Virtual reality — with a few notable exceptions — is still a work in progress.
That’s what I was left thinking after leaving the Oculus LA holiday party on Tuesday night. The event itself was well done: set up at the trendy Mack Sennett Studios in Silver Lake, California, with plenty of open space and experiences to try out, a DJ spinning, and even an open bar (journalistic integrity kept me from indulging, of course).
But after checking out several of the experiences on hand, you couldn’t help but think there are still a few steps to take before VR reaches mass adoption. Confusing storylines, clunky interactions, and a sense that many of the experiences would be better as video games or short films often overrides the aesthetically breathtaking scenes playing out in front of you. Not to mention, wearing a headset is still a hurdle, compared to simply pulling out your iPhone and using an augmented reality app.
For example, take the new “Blade Runner 2049” experience.
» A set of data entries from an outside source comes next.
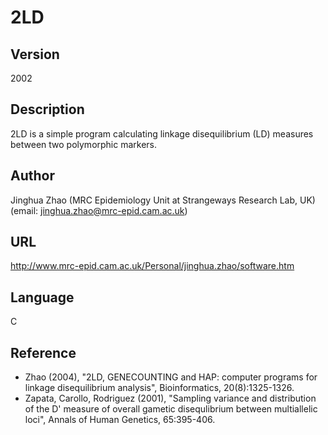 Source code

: # 2LD

## Version
2002

## Description
2LD is a simple program calculating linkage disequilibrium (LD) measures between two polymorphic markers.

## Author
Jinghua Zhao (MRC Epidemiology Unit at Strangeways Research Lab, UK) (email: jinghua.zhao@mrc-epid.cam.ac.uk)

## URL
http://www.mrc-epid.cam.ac.uk/Personal/jinghua.zhao/software.htm

## Language
C

## Reference
* Zhao (2004), "2LD, GENECOUNTING and HAP: computer programs for linkage disequilibrium analysis", Bioinformatics, 20(8):1325-1326.
* Zapata, Carollo, Rodriguez (2001), "Sampling variance and distribution of the D' measure of overall gametic disequlibrium between multiallelic loci", Annals of Human Genetics, 65:395-406. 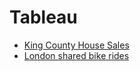 # Tableau

- [King County House Sales](https://github.com/MCDC172/DS-Journey/tree/main/Data-Visualization/Tableau/HouseSales)
- [London shared bike rides](https://github.com/MCDC172/DS-Journey/tree/main/Data-Visualization/Tableau/London-bikes)
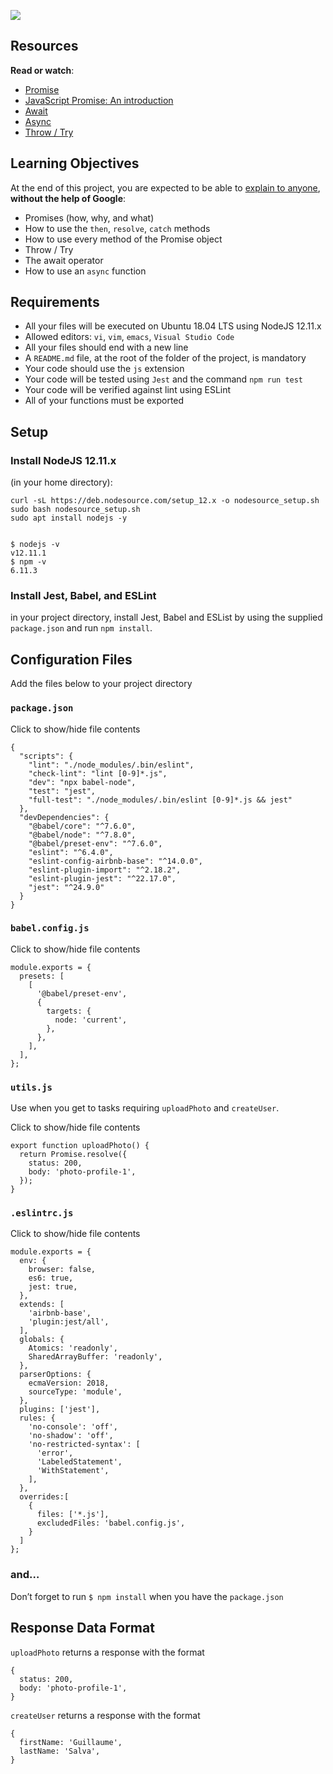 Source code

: ![](https://s3.amazonaws.com/alx-intranet.hbtn.io/uploads/medias/2019/12/75862d67ca51a042003c.jpeg?X-Amz-Algorithm=AWS4-HMAC-SHA256&X-Amz-Credential=AKIARDDGGGOUSBVO6H7D%2F20241002%2Fus-east-1%2Fs3%2Faws4_request&X-Amz-Date=20241002T123246Z&X-Amz-Expires=86400&X-Amz-SignedHeaders=host&X-Amz-Signature=23411c078abd556b7b8ded860320034e3359713dcd8bc558ed18d6ddf4159743)

Resources
---------

**Read or watch**:

*   [Promise](/rltoken/j_0FTFbkTg42JMcAbNPOVQ "Promise")
*   [JavaScript Promise: An introduction](/rltoken/2Q2LzNFokcUwpA2u3FKG6Q "JavaScript Promise: An introduction")
*   [Await](/rltoken/UXb3S2PMBe-SLJ55isMcow "Await")
*   [Async](/rltoken/_K0C7pgEjwaIzU9RpwCb8g "Async")
*   [Throw / Try](/rltoken/UTjDgvKk5l892Xslh0vqcQ "Throw / Try")

Learning Objectives
-------------------

At the end of this project, you are expected to be able to [explain to anyone](/rltoken/Z4xW7_BFaRcrHxfDySjKuQ "explain to anyone"), **without the help of Google**:

*   Promises (how, why, and what)
*   How to use the `then`, `resolve`, `catch` methods
*   How to use every method of the Promise object
*   Throw / Try
*   The await operator
*   How to use an `async` function

Requirements
------------

*   All your files will be executed on Ubuntu 18.04 LTS using NodeJS 12.11.x
*   Allowed editors: `vi`, `vim`, `emacs`, `Visual Studio Code`
*   All your files should end with a new line
*   A `README.md` file, at the root of the folder of the project, is mandatory
*   Your code should use the `js` extension
*   Your code will be tested using `Jest` and the command `npm run test`
*   Your code will be verified against lint using ESLint
*   All of your functions must be exported

Setup
-----

### Install NodeJS 12.11.x

(in your home directory):

    curl -sL https://deb.nodesource.com/setup_12.x -o nodesource_setup.sh
    sudo bash nodesource_setup.sh
    sudo apt install nodejs -y
    

    $ nodejs -v
    v12.11.1
    $ npm -v
    6.11.3
    

### Install Jest, Babel, and ESLint

in your project directory, install Jest, Babel and ESList by using the supplied `package.json` and run `npm install`.

Configuration Files
-------------------

Add the files below to your project directory

### `package.json`

Click to show/hide file contents

    
    {
      "scripts": {
        "lint": "./node_modules/.bin/eslint",
        "check-lint": "lint [0-9]*.js",
        "dev": "npx babel-node",
        "test": "jest",
        "full-test": "./node_modules/.bin/eslint [0-9]*.js && jest"
      },
      "devDependencies": {
        "@babel/core": "^7.6.0",
        "@babel/node": "^7.8.0",
        "@babel/preset-env": "^7.6.0",
        "eslint": "^6.4.0",
        "eslint-config-airbnb-base": "^14.0.0",
        "eslint-plugin-import": "^2.18.2",
        "eslint-plugin-jest": "^22.17.0",
        "jest": "^24.9.0"
      }
    }

### `babel.config.js`

Click to show/hide file contents

    
    module.exports = {
      presets: [
        [
          '@babel/preset-env',
          {
            targets: {
              node: 'current',
            },
          },
        ],
      ],
    };

### `utils.js`

Use when you get to tasks requiring `uploadPhoto` and `createUser`.

Click to show/hide file contents

    
    export function uploadPhoto() {
      return Promise.resolve({
        status: 200,
        body: 'photo-profile-1',
      });
    }

### `.eslintrc.js`

Click to show/hide file contents

    
    module.exports = {
      env: {
        browser: false,
        es6: true,
        jest: true,
      },
      extends: [
        'airbnb-base',
        'plugin:jest/all',
      ],
      globals: {
        Atomics: 'readonly',
        SharedArrayBuffer: 'readonly',
      },
      parserOptions: {
        ecmaVersion: 2018,
        sourceType: 'module',
      },
      plugins: ['jest'],
      rules: {
        'no-console': 'off',
        'no-shadow': 'off',
        'no-restricted-syntax': [
          'error',
          'LabeledStatement',
          'WithStatement',
        ],
      },
      overrides:[
        {
          files: ['*.js'],
          excludedFiles: 'babel.config.js',
        }
      ]
    };

### and…

Don’t forget to run `$ npm install` when you have the `package.json`

Response Data Format
--------------------

`uploadPhoto` returns a response with the format

    {
      status: 200,
      body: 'photo-profile-1',
    }
    

`createUser` returns a response with the format

    {
      firstName: 'Guillaume',
      lastName: 'Salva',
    }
I knew it was a red flag when I put on my headset and saw the last person had given up midway through, but I pressed forward. I started off in a flying car traveling through future-LA, receiving directions from a blonde-haired woman on a screen to my right. What was she saying? I’m not exactly sure, since the DJ was blasting Daft Punk in the background, but it seemed like an important mission. I was able to play with some of the gadgets in the car, but they didn’t seem to impact anything happening on screen.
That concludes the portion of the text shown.